Iraqi Kurdistan Is Booming

(New Republic) Larry Diamond - In the foothills of Sulaimaniyah, Kurdistan, the new campus of American University of Iraq, Sulaimani (AUIS) is rising rapidly - a gleaming constellation of glass, steel, and stone over 400 acres. Seeing all the construction cranes in Erbil and Sulaimaniyah, the bustling markets and the passionate youth, one gets the sense that Iraqi Kurdistan is living through a moment of economic and political opportunity unprecedented in the modern history of the long-suffering Kurdish people (who, with some 25 to 30 million Kurds spread across four Middle Eastern states, are widely considered to be the largest stateless people in the world).

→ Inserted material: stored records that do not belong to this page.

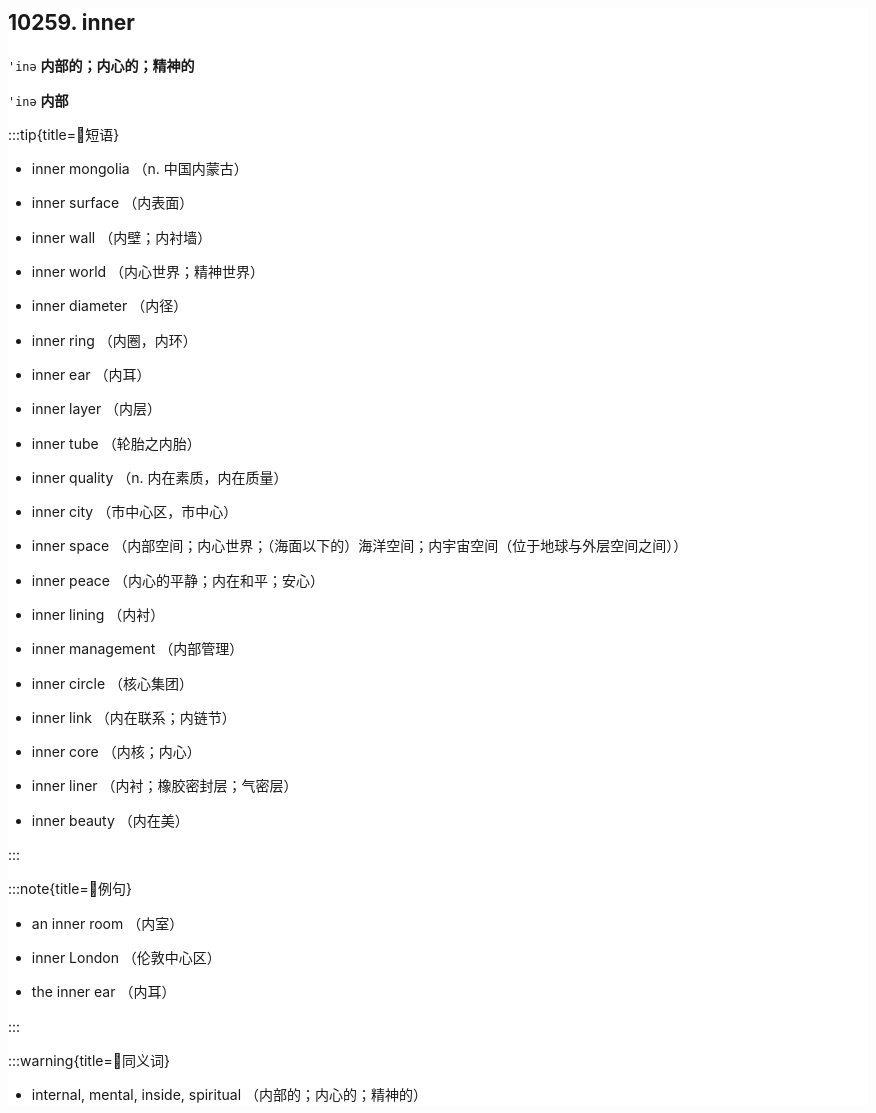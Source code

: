 
## 10259. inner

`'inə`  **内部的；内心的；精神的**

`'inə`  **内部**

:::tip{title=🤩短语}

- inner mongolia （n. 中国内蒙古）

- inner surface （内表面）

- inner wall （内壁；内衬墙）

- inner world （内心世界；精神世界）

- inner diameter （内径）

- inner ring （内圈，内环）

- inner ear （内耳）

- inner layer （内层）

- inner tube （轮胎之内胎）

- inner quality （n. 内在素质，内在质量）

- inner city （市中心区，市中心）

- inner space （内部空间；内心世界；（海面以下的）海洋空间；内宇宙空间（位于地球与外层空间之间））

- inner peace （内心的平静；内在和平；安心）

- inner lining （内衬）

- inner management （内部管理）

- inner circle （核心集团）

- inner link （内在联系；内链节）

- inner core （内核；内心）

- inner liner （内衬；橡胶密封层；气密层）

- inner beauty （内在美）

:::

:::note{title=🎤例句}

- an inner room （内室）

- inner London （伦敦中心区）

- the inner ear （内耳）

:::

:::warning{title=🤔同义词}

- internal, mental, inside, spiritual （内部的；内心的；精神的）
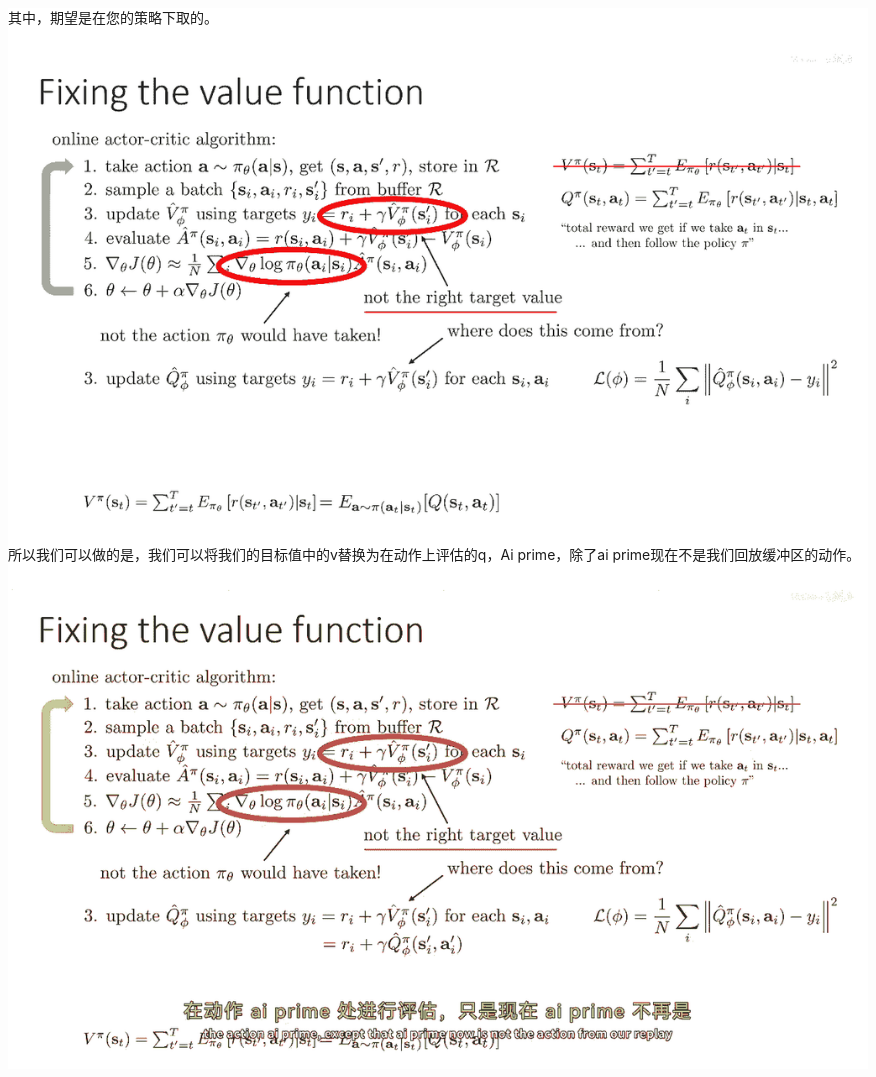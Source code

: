 其中，期望是在您的策略下取的。

![](img/d842ad3eeced91a1e3bc013e2f9751d2_124.png)

所以我们可以做的是，我们可以将我们的目标值中的v替换为在动作上评估的q，Ai prime，除了ai prime现在不是我们回放缓冲区的动作。



![](img/d842ad3eeced91a1e3bc013e2f9751d2_126.png)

Kurdistan is booming, with an estimated economic growth rate for next year predicted to be 12%. Investment is pouring in from a vast array of Turkish companies, American oil companies like Exxon, and from construction, hotel, and retail companies throughout the Arab world. If the claims of the Kurdistan Regional Government are correct - that it possesses 45 billion barrels of oil reserves - it would rank sixth in the world in oil wealth. Kurdistan is doing so much better than the rest of Iraq that it's perfectly logical for its citizens to wonder why they can't simply head out on their own as an independent nation - as they have long aspired to. 95% or more of Iraqi Kurds would vote for independence tomorrow if it were possible. But it's not possible. A declaration of complete independence by Iraq's Kurds would be met with a campaign of military pressure, if not outright attack, and economic strangulation from every one of Kurdistan's neighbors. The writer is a senior fellow at the Hoover Institution and the Freeman Spogli Institute for International Studies at Stanford University.